If broken it is, fix it you should

Using the powers of the debugger to solve the problems of the world - and a bag of chips    by Tess Ferrandez, ASP.NET Escalation Engineer (Microsoft)

ASP.NET Quiz Answers: Does Page.Cache leak memory?

ASP.NET Quiz Answers: Does Page.Cache leak memory?

  • Comments 14

A few days ago I posted a question I had gotten on email (look here for complete post):

 

"We use Page.Cache to store temporary data, but we have recently discovered that it causes high memory consumption. The bad thing is that the memory never goes down even though the cache items have expired, and we suspect a possible memory leak in its implementation.

We have created this simple page:

protected void Page_Load(object sender, EventArgs e){
     this.Page.Cache.Add(Guid.NewGuid().ToString(), Guid.NewGuid().ToString(), null, DateTime.MaxValue, TimeSpan.FromMinutes(1),
                                       CacheItemPriority.NotRemovable, new CacheItemRemovedCallback(this.OnRemoved));
}

public void OnRemoved(string key, object value, CacheItemRemovedReason r)
{
          value = null;
}

Which we stress with ACT (Application Center Test) for 5 minutes. Memory usage peaks at 450 MB, and after some time it decreases to 253 MB, but never goes down completely even though we waited for 10 minutes after the stress test. Our expectation is that the memory should go down to about 50-60 MB.

The question is does the above scenario fall into the category of memory leaks?"

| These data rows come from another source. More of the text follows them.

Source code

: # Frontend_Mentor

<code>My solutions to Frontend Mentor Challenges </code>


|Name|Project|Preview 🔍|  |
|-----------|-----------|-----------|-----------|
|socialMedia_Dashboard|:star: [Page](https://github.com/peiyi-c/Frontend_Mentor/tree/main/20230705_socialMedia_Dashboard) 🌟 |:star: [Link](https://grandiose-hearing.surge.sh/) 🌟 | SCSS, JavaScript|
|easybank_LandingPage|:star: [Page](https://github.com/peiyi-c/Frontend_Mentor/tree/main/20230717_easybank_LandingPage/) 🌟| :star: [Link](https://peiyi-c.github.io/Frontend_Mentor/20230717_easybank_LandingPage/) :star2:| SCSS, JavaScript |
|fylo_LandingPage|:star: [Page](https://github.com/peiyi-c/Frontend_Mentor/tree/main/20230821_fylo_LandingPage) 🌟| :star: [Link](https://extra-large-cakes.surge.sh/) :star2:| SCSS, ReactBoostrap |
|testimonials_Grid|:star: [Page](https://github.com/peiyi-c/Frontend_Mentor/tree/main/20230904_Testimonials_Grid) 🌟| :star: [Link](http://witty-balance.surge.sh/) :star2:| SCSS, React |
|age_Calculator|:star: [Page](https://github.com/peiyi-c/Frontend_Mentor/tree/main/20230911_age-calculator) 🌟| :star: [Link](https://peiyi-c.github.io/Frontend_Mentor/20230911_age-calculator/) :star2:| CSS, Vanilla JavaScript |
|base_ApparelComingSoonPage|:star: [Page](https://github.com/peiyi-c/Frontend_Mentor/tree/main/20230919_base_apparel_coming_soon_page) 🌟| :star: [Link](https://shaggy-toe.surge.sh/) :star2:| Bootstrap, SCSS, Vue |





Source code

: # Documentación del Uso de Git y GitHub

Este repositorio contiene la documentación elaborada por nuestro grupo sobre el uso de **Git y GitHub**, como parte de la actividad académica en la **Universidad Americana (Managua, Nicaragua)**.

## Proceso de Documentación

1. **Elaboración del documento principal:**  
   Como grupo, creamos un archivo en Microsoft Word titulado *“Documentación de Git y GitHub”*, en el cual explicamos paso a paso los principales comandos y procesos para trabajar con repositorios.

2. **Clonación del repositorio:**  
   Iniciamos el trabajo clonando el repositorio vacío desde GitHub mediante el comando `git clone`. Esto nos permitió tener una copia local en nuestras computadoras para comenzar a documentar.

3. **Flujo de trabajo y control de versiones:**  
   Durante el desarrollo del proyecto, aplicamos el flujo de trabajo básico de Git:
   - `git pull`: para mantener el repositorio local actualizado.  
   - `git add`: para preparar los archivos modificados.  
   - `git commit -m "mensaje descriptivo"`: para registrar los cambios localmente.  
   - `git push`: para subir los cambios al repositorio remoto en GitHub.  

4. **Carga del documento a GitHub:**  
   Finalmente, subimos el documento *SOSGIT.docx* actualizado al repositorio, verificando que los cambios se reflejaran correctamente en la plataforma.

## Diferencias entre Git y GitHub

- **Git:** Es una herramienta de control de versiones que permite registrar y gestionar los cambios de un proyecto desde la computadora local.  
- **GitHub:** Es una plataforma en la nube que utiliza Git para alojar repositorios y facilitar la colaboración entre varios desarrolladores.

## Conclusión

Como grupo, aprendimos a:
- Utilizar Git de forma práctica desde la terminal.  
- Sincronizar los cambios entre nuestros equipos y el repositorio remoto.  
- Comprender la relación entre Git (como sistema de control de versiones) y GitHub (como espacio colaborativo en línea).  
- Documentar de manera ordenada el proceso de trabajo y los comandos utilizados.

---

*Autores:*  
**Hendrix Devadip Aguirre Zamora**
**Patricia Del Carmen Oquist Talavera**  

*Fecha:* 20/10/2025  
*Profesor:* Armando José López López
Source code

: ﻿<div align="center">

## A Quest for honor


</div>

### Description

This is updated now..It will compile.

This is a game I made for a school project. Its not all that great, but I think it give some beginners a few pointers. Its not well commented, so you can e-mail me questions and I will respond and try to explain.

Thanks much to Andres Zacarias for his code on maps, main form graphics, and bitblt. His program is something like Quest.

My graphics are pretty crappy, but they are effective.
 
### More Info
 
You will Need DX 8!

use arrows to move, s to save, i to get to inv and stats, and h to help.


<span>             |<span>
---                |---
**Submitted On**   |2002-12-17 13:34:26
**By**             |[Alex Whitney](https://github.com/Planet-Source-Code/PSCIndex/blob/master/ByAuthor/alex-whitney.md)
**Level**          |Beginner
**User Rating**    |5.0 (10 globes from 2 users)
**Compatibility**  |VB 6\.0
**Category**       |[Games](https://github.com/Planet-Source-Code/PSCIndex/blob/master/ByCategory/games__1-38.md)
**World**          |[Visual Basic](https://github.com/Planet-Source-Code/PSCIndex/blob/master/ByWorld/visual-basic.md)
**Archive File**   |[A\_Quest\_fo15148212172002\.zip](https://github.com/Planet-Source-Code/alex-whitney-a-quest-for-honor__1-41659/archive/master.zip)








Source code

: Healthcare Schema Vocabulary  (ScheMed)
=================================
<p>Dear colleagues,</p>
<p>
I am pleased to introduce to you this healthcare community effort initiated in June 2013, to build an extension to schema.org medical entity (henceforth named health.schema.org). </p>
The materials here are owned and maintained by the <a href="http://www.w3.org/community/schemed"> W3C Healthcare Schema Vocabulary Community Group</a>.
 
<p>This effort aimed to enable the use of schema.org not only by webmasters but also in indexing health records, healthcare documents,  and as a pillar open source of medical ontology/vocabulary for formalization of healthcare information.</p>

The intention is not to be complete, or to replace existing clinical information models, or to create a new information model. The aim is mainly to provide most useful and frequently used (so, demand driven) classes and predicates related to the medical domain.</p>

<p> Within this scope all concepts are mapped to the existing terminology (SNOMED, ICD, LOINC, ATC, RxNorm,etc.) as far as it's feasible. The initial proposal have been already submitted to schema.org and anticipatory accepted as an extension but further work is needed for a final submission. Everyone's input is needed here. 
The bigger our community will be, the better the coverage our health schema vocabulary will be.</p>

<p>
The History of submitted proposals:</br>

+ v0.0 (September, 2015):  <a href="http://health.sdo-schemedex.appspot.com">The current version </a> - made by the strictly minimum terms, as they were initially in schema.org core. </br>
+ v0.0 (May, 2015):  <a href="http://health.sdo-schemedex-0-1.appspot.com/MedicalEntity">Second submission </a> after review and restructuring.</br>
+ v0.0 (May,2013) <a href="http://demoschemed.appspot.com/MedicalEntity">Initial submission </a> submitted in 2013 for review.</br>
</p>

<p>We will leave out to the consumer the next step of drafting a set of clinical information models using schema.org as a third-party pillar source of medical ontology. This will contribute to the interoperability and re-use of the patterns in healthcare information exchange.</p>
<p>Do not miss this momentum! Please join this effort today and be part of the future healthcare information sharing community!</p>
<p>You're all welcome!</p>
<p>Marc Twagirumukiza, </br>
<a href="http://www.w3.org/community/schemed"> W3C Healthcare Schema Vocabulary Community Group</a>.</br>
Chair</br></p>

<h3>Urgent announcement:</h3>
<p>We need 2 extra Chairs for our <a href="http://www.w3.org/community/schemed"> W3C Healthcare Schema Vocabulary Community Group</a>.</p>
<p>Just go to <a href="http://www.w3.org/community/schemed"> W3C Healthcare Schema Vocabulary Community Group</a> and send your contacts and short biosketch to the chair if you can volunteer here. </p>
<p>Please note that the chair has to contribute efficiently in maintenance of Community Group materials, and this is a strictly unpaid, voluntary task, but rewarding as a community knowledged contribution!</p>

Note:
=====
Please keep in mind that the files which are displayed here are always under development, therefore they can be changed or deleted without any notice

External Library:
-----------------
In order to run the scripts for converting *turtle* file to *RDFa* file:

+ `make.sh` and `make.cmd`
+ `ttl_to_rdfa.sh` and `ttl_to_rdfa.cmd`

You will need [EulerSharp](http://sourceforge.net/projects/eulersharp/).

I had thoroughly enjoyed the quizzes that Rico Mariani and Mike Stall had on their blogs, so I did a copy cat... and I have to say I really liked the results, both because I thought the answers were really good and contained details that I would probably have missed, and also because it brought up some new questions that I didn't think off. 

If you haven't looked at the quiz yet, I would recommend you do, and especially the comments...

Answers/Summary:

Before I start, I want to say that I am not so naive that I claim that our products are completely bug free, no software ever is... but when I get a proof and don't agree with the results (especially when it is such a commonly used feature as Cache) I get as suspicious as Dr. House:) and start scrutinizing the test.  This is partially why I brought this question up as a post to begin with... I.e. because I think it is important that in any situation where you do a stress test or a proof of concept it is very important that you know the underlying platform in order to interpret the results correctly.

As I mentioned there were a lot of good comments on the quiz, as well as many good questions so I will divide the points into different sections. 

1. The CacheItemRemovedCallback
2. The stress test and garbage collection
3. Sliding Expiration and Absolute Expiration 
4. CacheItemPriority.NotRemovable
5. Page.Cache vs. Cache vs. Application
6. Real-life scenario vs. Stress test for Proof
7. A small comment on timers

The CacheItemRemovedCallback

The first thing I noticed when looking at the results given was that 450 MB seemed like an insane amount for this tests.  Even if nothing was removed from cache, the items stored in cache (GUID's) are relatively small and would never amount to that much, so something smells very fishy.  As Matt correctly pointed out in this comment, we are running into an issue where we are connecting an instance eventhandler with a cache object, which effectively causes us to cache the whole page and all its contents. 

To get more info about this see my earlier post about "the eventhandlers that made the memory balloon".  In this particular case it is not necessary to set the value to null. The GUID will be un-rooted when it is removed.  If you have a situation where you do need to dispose the object that is stored in cache, you would have to use a static eventhandler of some kind.

Performing this minor change we can get the same stress test to peak at 50 MB instead of 450, which is a major improvement. But even still the objects are not removed from memory when the cache expires... so on to the next point...

The stress test and garbage collection

When doing a stress test like this it is very important to understand a few things.  The first is how to interpret the results and the second is to understand the platform we are working with and the behavior of the garbage collector.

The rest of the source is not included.